The opinion of the Court was delivered by
Chipman, Ch. J.the rule certainly is, as laid down by the defendant’s counsel, that parol proof cannot be admitted to explain, extend or vary a written contract. There is but one exception, if it may be called an exception, that is, in the case of a latent ambiguity. As in the case usually put, of a devise to A. — there are two persons by the name of A. father and son : this, appearing by parol proof, introduces an ambiguity, as to the person intended by the testator. But as the ambiguity is not apparent on the face of the devise, it is called a latent ambiguity, and as it is raised by parol, it may be explained by parol, But where there is a devise *229of $50,00 wholly omitting to name any devise ; this is a patent ambiguity, which cannot be explained by parol.
But it is said, that this is a mistake, and that mistakes are allowed to be rectified.

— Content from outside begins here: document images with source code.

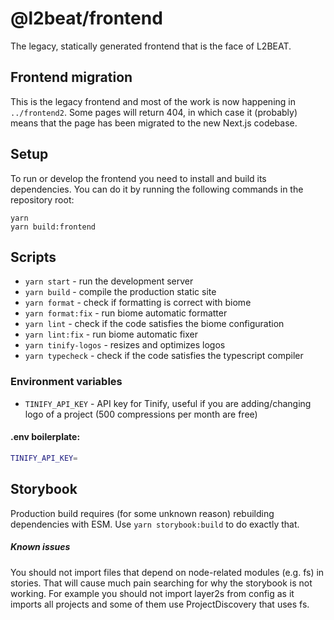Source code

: # @l2beat/frontend

The legacy, statically generated frontend that is the face of L2BEAT.

## Frontend migration

This is the legacy frontend and most of the work is now happening in `../frontend2`. Some pages will return 404, in which case it (probably) means that the page has been migrated to the new Next.js codebase.

## Setup

To run or develop the frontend you need to install and build its dependencies. You can do it by running the following
commands in the repository root:

```
yarn
yarn build:frontend
```

## Scripts

- `yarn start` - run the development server
- `yarn build` - compile the production static site
- `yarn format` - check if formatting is correct with biome
- `yarn format:fix` - run biome automatic formatter
- `yarn lint` - check if the code satisfies the biome configuration
- `yarn lint:fix` - run biome automatic fixer
- `yarn tinify-logos` - resizes and optimizes logos
- `yarn typecheck` - check if the code satisfies the typescript compiler

### Environment variables

- `TINIFY_API_KEY` - API key for Tinify, useful if you are adding/changing logo of a project (500 compressions per month are free)

#### .env boilerplate:

```bash
TINIFY_API_KEY=
```

## Storybook

Production build requires (for some unknown reason) rebuilding dependencies with ESM. Use `yarn storybook:build` to do exactly that.

##### Known issues

You should not import files that depend on node-related modules (e.g. fs) in stories. That will cause much pain searching for why the storybook is not working.
For example you should not import layer2s from config as it imports all projects and some of them use ProjectDiscovery that uses fs.
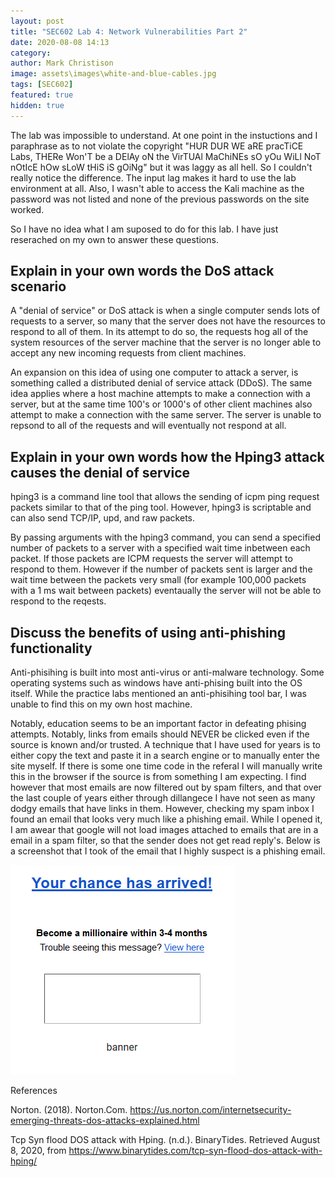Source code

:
 ```yaml
---
layout: post
title: "SEC602 Lab 4: Network Vulnerabilities Part 2"
date: 2020-08-08 14:13
category:
author: Mark Christison
image: assets\images\white-and-blue-cables.jpg
tags: [SEC602]
featured: true
hidden: true
---
```


The lab was impossible to understand. At one point in the instuctions and I paraphrase as to not violate the copyright "HUR DUR WE aRE pracTiCE Labs, THERe Won'T be a DElAy oN the VirTUAl MaChiNEs sO yOu WiLl NoT nOtIcE hOw sLoW tHiS iS gOiNg" but it was laggy as all hell. So I couldn't really notice the difference. The input lag makes it hard to use the lab environment at all. Also, I wasn't able to access the Kali machine as the password was not listed and none of the previous passwords on the site worked.

So I have no idea what I am suposed to do for this lab. I have just reserached on my own to answer these questions.

## Explain in your own words the DoS attack scenario

A "denial of service" or DoS attack is when a single computer sends lots of requests to a server, so many that the server does not have the resources to respond to all of them. In its attempt to do so, the requests hog all of the system resources of the server machine that the server is no longer able to accept any new incoming requests from client machines.

An expansion on this idea of using one computer to attack a server, is something called a distributed denial of service attack (DDoS). The same idea applies where a host machine attempts to make a connection with a server, but at the same time 100's or 1000's of other client machines also attempt to make a connection with the same server. The server is unable to repsond to all of the requests and will eventually not respond at all.

## Explain in your own words how the Hping3 attack causes the denial of service

hping3 is a command line tool that allows the sending of icpm ping request packets similar to that of the ping tool. However, hping3 is scriptable and can also send TCP/IP, upd, and raw packets.

By passing arguments with the hping3 command, you can send a specified number of packets to a server with a specified wait time inbetween each packet. If those packets are ICPM requests the server will attempt to respond to them. However if the number of packets sent is larger and the wait time between the packets very small (for example 100,000 packets with a 1 ms wait between packets) eventaually the server will not be able to respond to the reqests.

## Discuss the benefits of using anti-phishing functionality

Anti-phisihing is built into most anti-virus or anti-malware technology. Some operating systems such as windows have anti-phising built into the OS itself. While the practice labs mentioned an anti-phisihing tool bar, I was unable to find this on my own host machine.

Notably, education seems to be an important factor in defeating phising attempts. Notably, links from emails should NEVER be clicked even if the source is known and/or trusted. A technique that I have used for years is to either copy the text and paste it in a search engine or to manually enter the site myself. If there is some one time code in the referal I will manually write this in the browser if the source is from something I am expecting. I find however that most emails are now filtered out by spam filters, and that over the last couple of years either through dillangece I have not seen as many dodgy emails that have links in them. However, checking my spam inbox I found an email that looks very much like a phishing email. While I opened it, I am awear that google will not load images attached to emails that are in a email in a spam filter, so that the sender does not get read reply's. Below is a screenshot that I took of the email that I highly suspect is a phishing email.

![phishing email](/assets/images/phishy.png)

References

Norton. (2018). Norton.Com. https://us.norton.com/internetsecurity-emerging-threats-dos-attacks-explained.html

Tcp Syn flood DOS attack with Hping. (n.d.). BinaryTides. Retrieved August 8, 2020, from https://www.binarytides.com/tcp-syn-flood-dos-attack-with-hping/
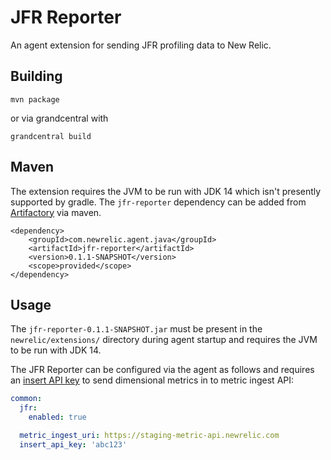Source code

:# JFR Reporter
An agent extension for sending JFR profiling data to New Relic.


## Building

`mvn package`

or via grandcentral with

`grandcentral build`

## Maven

The extension requires the JVM to be run with JDK 14 which isn't presently supported by gradle. The `jfr-reporter` dependency can be added from [Artifactory](https://pdx-artifacts.pdx.vm.datanerd.us/repo) via maven.

```    
<dependency>
    <groupId>com.newrelic.agent.java</groupId>
    <artifactId>jfr-reporter</artifactId>
    <version>0.1.1-SNAPSHOT</version>
    <scope>provided</scope>
</dependency>
```

## Usage

The `jfr-reporter-0.1.1-SNAPSHOT.jar` must be present in the `newrelic/extensions/` directory during agent startup and requires the JVM to be run with JDK 14.

The JFR Reporter can be configured via the agent as follows and requires an [insert API key](https://docs.newrelic.com/docs/apis/get-started/intro-apis/types-new-relic-api-keys#event-insert-key) to send dimensional metrics in to metric ingest API:

```yaml
common:
  jfr:
    enabled: true

  metric_ingest_uri: https://staging-metric-api.newrelic.com
  insert_api_key: 'abc123'
```

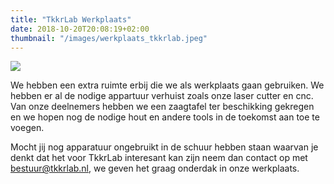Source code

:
 ```yaml
---
title: "TkkrLab Werkplaats"
date: 2018-10-20T20:08:19+02:00
thumbnail: "/images/werkplaats_tkkrlab.jpeg"
---
```

![](/images/werkplaats_tkkrlab.jpeg)

We hebben een extra ruimte erbij die we als werkplaats gaan gebruiken. We hebben er al de nodige appartuur verhuist zoals onze laser cutter en cnc. Van onze deelnemers hebben we een zaagtafel 
ter beschikking gekregen en we hopen nog de nodige hout en andere tools in de toekomst aan toe te voegen.

Mocht jij nog apparatuur ongebruikt in de schuur hebben staan waarvan je denkt dat het voor TkkrLab interesant kan zijn neem dan contact op met bestuur@tkkrlab.nl, we geven het graag onderdak in onze werkplaats.

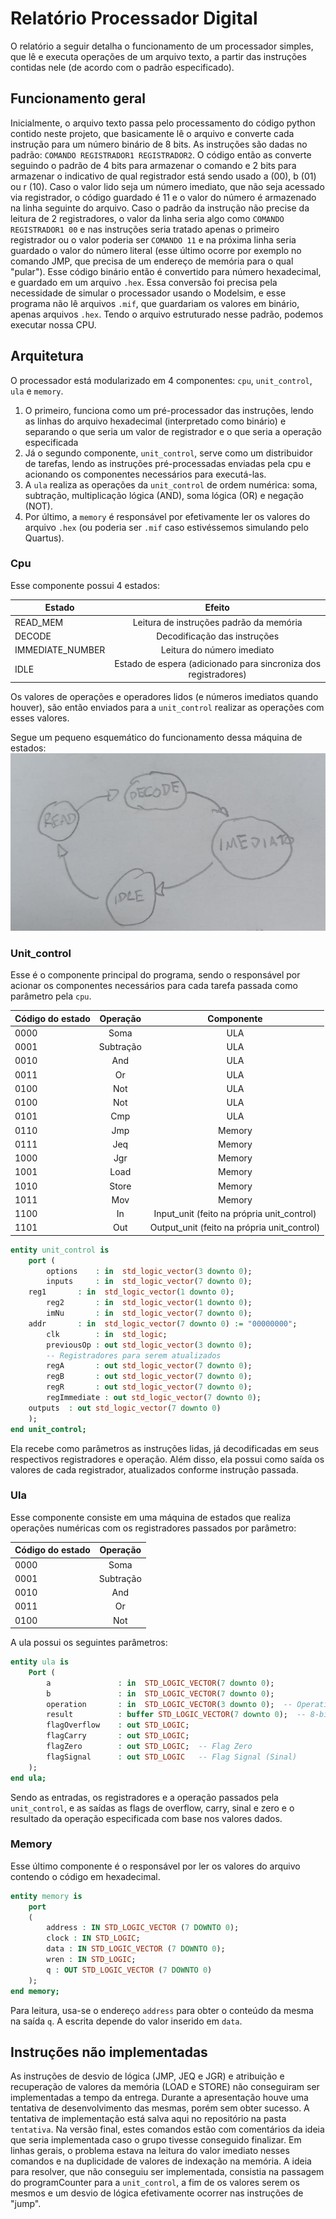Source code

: # Relatório Processador Digital
O relatório a seguir detalha o funcionamento de um processador simples, que lê e executa operações de um arquivo texto, a partir das instruções contidas nele (de acordo com o padrão especificado).

## Funcionamento geral
Inicialmente, o arquivo texto passa pelo processamento do código python contido neste projeto, que basicamente lê o arquivo e converte cada instrução para um número binário de 8 bits. As instruções são dadas no padrão: ```COMANDO REGISTRADOR1 REGISTRADOR2```. O código então as converte seguindo o padrão de 4 bits para armazenar o comando e 2 bits para armazenar o indicativo de qual registrador está sendo usado a (00), b (01) ou r (10). Caso o valor lido seja um número imediato, que não seja acessado via registrador, o código guardado é 11 e o valor do número é armazenado na linha seguinte do arquivo. Caso o padrão da instrução não precise da leitura de 2 registradores, o valor da linha seria algo como ```COMANDO REGISTRADOR1 00``` e nas instruções seria tratado apenas o primeiro registrador ou o valor poderia ser ```COMANDO 11``` e na próxima linha seria guardado o valor do número literal (esse último ocorre por exemplo no comando JMP, que precisa de um endereço de memória para o qual "pular").
Esse código binário então é convertido para número hexadecimal, e guardado em um arquivo ```.hex```. Essa conversão foi precisa pela necessidade de simular o processador usando o Modelsim, e esse programa não lê arquivos ```.mif```, que guardariam os valores em binário, apenas arquivos ```.hex```.
Tendo o arquivo estruturado nesse padrão, podemos executar nossa CPU.

## Arquitetura
O processador está modularizado em 4 componentes: ```cpu```, ```unit_control```, ```ula``` e ```memory```. 
1. O primeiro, funciona como um pré-processador das instruções, lendo as linhas do arquivo hexadecimal (interpretado como binário) e separando o que seria um valor de registrador e o que seria a operação especificada
2. Já o segundo componente, ```unit_control```, serve como um distribuidor de tarefas, lendo as instruções pré-processadas enviadas pela cpu e acionando os componentes necessários para executá-las.
3. A ```ula``` realiza as operações da ```unit_control``` de ordem numérica: soma, subtração, multiplicação lógica (AND), soma lógica (OR) e negação (NOT).
4. Por último, a ```memory``` é responsável por efetivamente ler os valores do arquivo ```.hex``` (ou poderia ser ```.mif``` caso estivéssemos simulando pelo Quartus).

### Cpu
Esse componente possui 4 estados:

| Estado            | Efeito        |
| --------------    |:-------------:|
| READ_MEM          | Leitura de instruções padrão da memória          |
| DECODE            | Decodificação das instruções     |
| IMMEDIATE_NUMBER  | Leitura do número imediato           |
| IDLE              | Estado de espera (adicionado para sincroniza dos registradores)            |

Os valores de operações e operadores lidos (e números imediatos quando houver), são então enviados para a ```unit_control``` realizar as operações com esses valores.

Segue um pequeno esquemático do funcionamento dessa máquina de estados:
![Esquemátic](https://github.com/PedroHP1708/cpu/blob/main/recursos/Diagrama.jpeg)

### Unit_control
Esse é o componente principal do programa, sendo o responsável por acionar os componentes necessários para cada tarefa passada como parâmetro pela ```cpu```.

| Código do estado  | Operação      | Componente    |
| --------------    |:-------------:|:-------------:|
| 0000              | Soma          | ULA           |
| 0001              | Subtração     | ULA           |
| 0010              | And           | ULA           |
| 0011              | Or            | ULA           |
| 0100              | Not           | ULA           |
| 0100              | Not           | ULA           |
| 0101              | Cmp           | ULA           |
| 0110              | Jmp           | Memory        |
| 0111              | Jeq           | Memory        |
| 1000              | Jgr           | Memory        |
| 1001              | Load          | Memory        |
| 1010              | Store         | Memory        |
| 1011              | Mov           | Memory                                     |
| 1100              | In            | Input_unit (feito na própria unit_control) |
| 1101              | Out           | Output_unit (feito na própria unit_control) |

```vhdl
entity unit_control is
    port (
        options    : in  std_logic_vector(3 downto 0); 
        inputs 	   : in  std_logic_vector(7 downto 0);
	reg1       : in  std_logic_vector(1 downto 0);  
        reg2       : in  std_logic_vector(1 downto 0);  
        imNu       : in  std_logic_vector(7 downto 0);
	addr       : in  std_logic_vector(7 downto 0) := "00000000";  
        clk        : in  std_logic;                     
        previousOp : out std_logic_vector(3 downto 0);  
        -- Registradores para serem atualizados
        regA       : out std_logic_vector(7 downto 0);  
        regB       : out std_logic_vector(7 downto 0);  
        regR       : out std_logic_vector(7 downto 0);  
        regImmediate : out std_logic_vector(7 downto 0);
	outputs	 : out std_logic_vector(7 downto 0)
    );
end unit_control;
```
Ela recebe como parâmetros as instruções lidas, já decodificadas em seus respectivos registradores e operação. Além disso, ela possui como saída os valores de 
cada registrador, atualizados conforme instrução passada.

### Ula
Esse componente consiste em uma máquina de estados que realiza operações numéricas com os registradores passados por parâmetro:

| Código do estado  | Operação      |
| --------------    |:-------------:|
| 0000              | Soma          |
| 0001              | Subtração     |
| 0010              | And           |
| 0011              | Or            |
| 0100              | Not           |

A ula possui os seguintes parâmetros:

```vhdl
entity ula is
    Port (
        a               : in  STD_LOGIC_VECTOR(7 downto 0);
        b               : in  STD_LOGIC_VECTOR(7 downto 0);
        operation       : in  STD_LOGIC_VECTOR(3 downto 0);  -- Operation selector
        result          : buffer STD_LOGIC_VECTOR(7 downto 0);  -- 8-bit result
        flagOverflow    : out STD_LOGIC;                     
        flagCarry       : out STD_LOGIC;
        flagZero        : out STD_LOGIC;  -- Flag Zero
        flagSignal      : out STD_LOGIC   -- Flag Signal (Sinal)
    );
end ula;
```
Sendo as entradas, os registradores e a operação passados pela ```unit_control```, e as saídas as flags de overflow, carry, sinal e zero e o resultado da operação especificada com base nos valores dados.

### Memory
Esse último componente é o responsável por ler os valores do arquivo contendo o código em hexadecimal. 
```vhdl
entity memory is
	port
	(
		address	: IN STD_LOGIC_VECTOR (7 DOWNTO 0);
		clock : IN STD_LOGIC;
		data : IN STD_LOGIC_VECTOR (7 DOWNTO 0);
		wren : IN STD_LOGIC;
		q : OUT STD_LOGIC_VECTOR (7 DOWNTO 0)
	);
end memory;
```
Para leitura, usa-se o endereço ```address``` para obter o conteúdo da mesma na saída ```q```. A escrita depende do valor inserido em ```data```.

## Instruções não implementadas
As instruções de desvio de lógica (JMP, JEQ e JGR) e atribuição e recuperação de valores da memória (LOAD e STORE) não conseguiram ser implementadas a tempo da entrega. Durante a apresentação houve uma tentativa de desenvolvimento das mesmas, porém sem obter sucesso. A tentativa de implementação está salva aqui no repositório na pasta ```tentativa```. Na versão final, estes comandos estão com comentários da ideia que seria implementada caso o grupo tivesse conseguido finalizar.
Em linhas gerais, o problema estava na leitura do valor imediato nesses comandos e na duplicidade de valores de indexação na memória. A ideia para resolver, que não conseguiu ser implementada, consistia na passagem do programCounter para a ```unit_control```, a fim de os valores serem os mesmos e um desvio de lógica efetivamente ocorrer nas instruções de "jump".
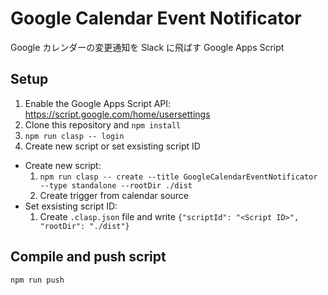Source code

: # Google Calendar Event Notificator
Google カレンダーの変更通知を Slack に飛ばす Google Apps Script

## Setup
1. Enable the Google Apps Script API: https://script.google.com/home/usersettings
2. Clone this repository and `npm install`
3. `npm run clasp -- login`
4. Create new script or set exsisting script ID
  - Create new script:
    1. `npm run clasp -- create --title GoogleCalendarEventNotificator --type standalone --rootDir ./dist`
    2. Create trigger from calendar source
  - Set exsisting script ID:
    1. Create `.clasp.json` file and write `{"scriptId": "<Script ID>", "rootDir": "./dist"}`

## Compile and push script
```
npm run push
```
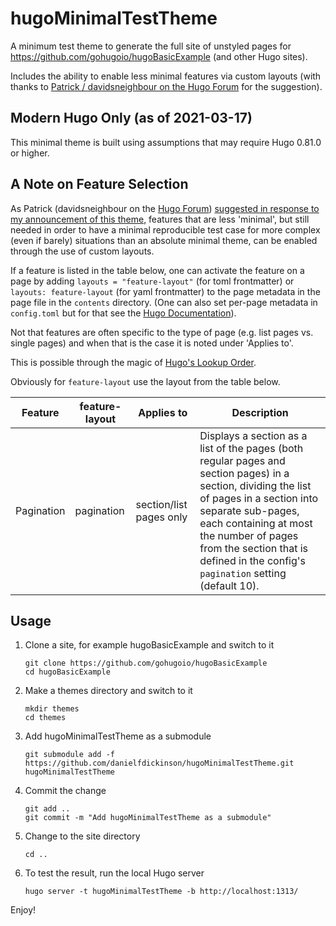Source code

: # hugoMinimalTestTheme
A minimum test theme to generate the full site of unstyled pages for https://github.com/gohugoio/hugoBasicExample (and other Hugo sites).

Includes the ability to enable less minimal features via custom layouts (with thanks to [Patrick / davidsneighbour on the Hugo Forum](https://discourse.gohugo.io/u/davidsneighbour) for the suggestion).

## Modern Hugo Only (as of 2021-03-17)

This minimal theme is built using assumptions that may require Hugo 0.81.0 or higher.

## A Note on Feature Selection

As Patrick (davidsneighbour on the [Hugo Forum](https://discourse.gohugo.io)) [suggested in response to my announcement of this theme](https://discourse.gohugo.io/t/a-theme-for-minimal-reproducible-test-casing/31790/6), features that are less 'minimal', but still needed in order to have a minimal reproducible test case for more complex (even if barely) situations than an absolute minimal theme, can be enabled through the use of custom layouts.

If a feature is listed in the table below, one can activate the feature on a page by
adding ``layouts = "feature-layout"`` (for toml frontmatter) or ``layouts: feature-layout`` (for yaml frontmatter) to the page metadata in the page file in the ``contents`` directory. (One can also set per-page metadata in ``config.toml`` but for that see the [Hugo Documentation](https://gohugo.io/documentation/)).

Not that features are often specific to the type of page (e.g. list pages vs. single pages) and when that is the case it is noted under 'Applies to'.

This is possible through the magic of [Hugo's Lookup Order](https://gohugo.io/templates/lookup-order).

Obviously for ``feature-layout`` use the layout from the table below.

| Feature    | feature-layout | Applies to              | Description |
|------------|----------------|-------------------------|-------------|
| Pagination | pagination     | section/list pages only | Displays a section as a list of the pages (both regular pages and section pages) in a section, dividing the list of pages in a section into separate sub-pages, each containing at most the number of pages from the section that is defined in the config's ``pagination`` setting (default 10). |

## Usage

1. Clone a site, for example hugoBasicExample and switch to it
   ```
   git clone https://github.com/gohugoio/hugoBasicExample
   cd hugoBasicExample
   ```
2. Make a themes directory and switch to it
   ```
   mkdir themes
   cd themes
   ```
3. Add hugoMinimalTestTheme as a submodule
   ```
   git submodule add -f https://github.com/danielfdickinson/hugoMinimalTestTheme.git hugoMinimalTestTheme
   ```
4. Commit the change
   ```
   git add ..
   git commit -m "Add hugoMinimalTestTheme as a submodule"
   ```
5. Change to the site directory
   ```
   cd ..
   ```
6. To test the result, run the local Hugo server
   ```
   hugo server -t hugoMinimalTestTheme -b http://localhost:1313/
   ```

 Enjoy!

There are cases in. which a court of Chancery will correct a mistake, or rather, compel the party to correct it, by supplying what was omitted by mistake 5 but this does not belong to a court of law.
But, in simple contracts, a party is rarely without remedy in a court of law. As in the present case, the note through an omission being void or ineffectual, the plaintiff may resort to the original contract. He may sue on the original cause of action, and recover the demand, for which the note was intended to be given. Had the plaintiff, in this case, added a count applicable to the original contract, he might have recovered what was his just due $ he still may have that remedy.
But in this action, brought on the note, the County Court were right in rejecting parol evidence, to prove what the note should have been, or how it should have been written ; the decision is supported equally by precedent, and the soundest principles. In an action on a note, the plaintiff is entitled to recover, by proving only the execution of the note; from the solemnity and certainty of the instrument, it affords evidence of the contract, the consideration, and of every thing which is necessary to entitle the plaintiff to recover. To give this effect to a note, and yet allow the plaintiff to supply any defect in the note, by parol testimony, or in other words, to prove what the note should have been, as agreed between the parties, by parol, is perfectly inconsistent — it would be to give the plaintiff all the benefit of a written contract, and yet permit him to prove the contract by parol testimony.
The judgment of the County Court must therefore, be affirmed.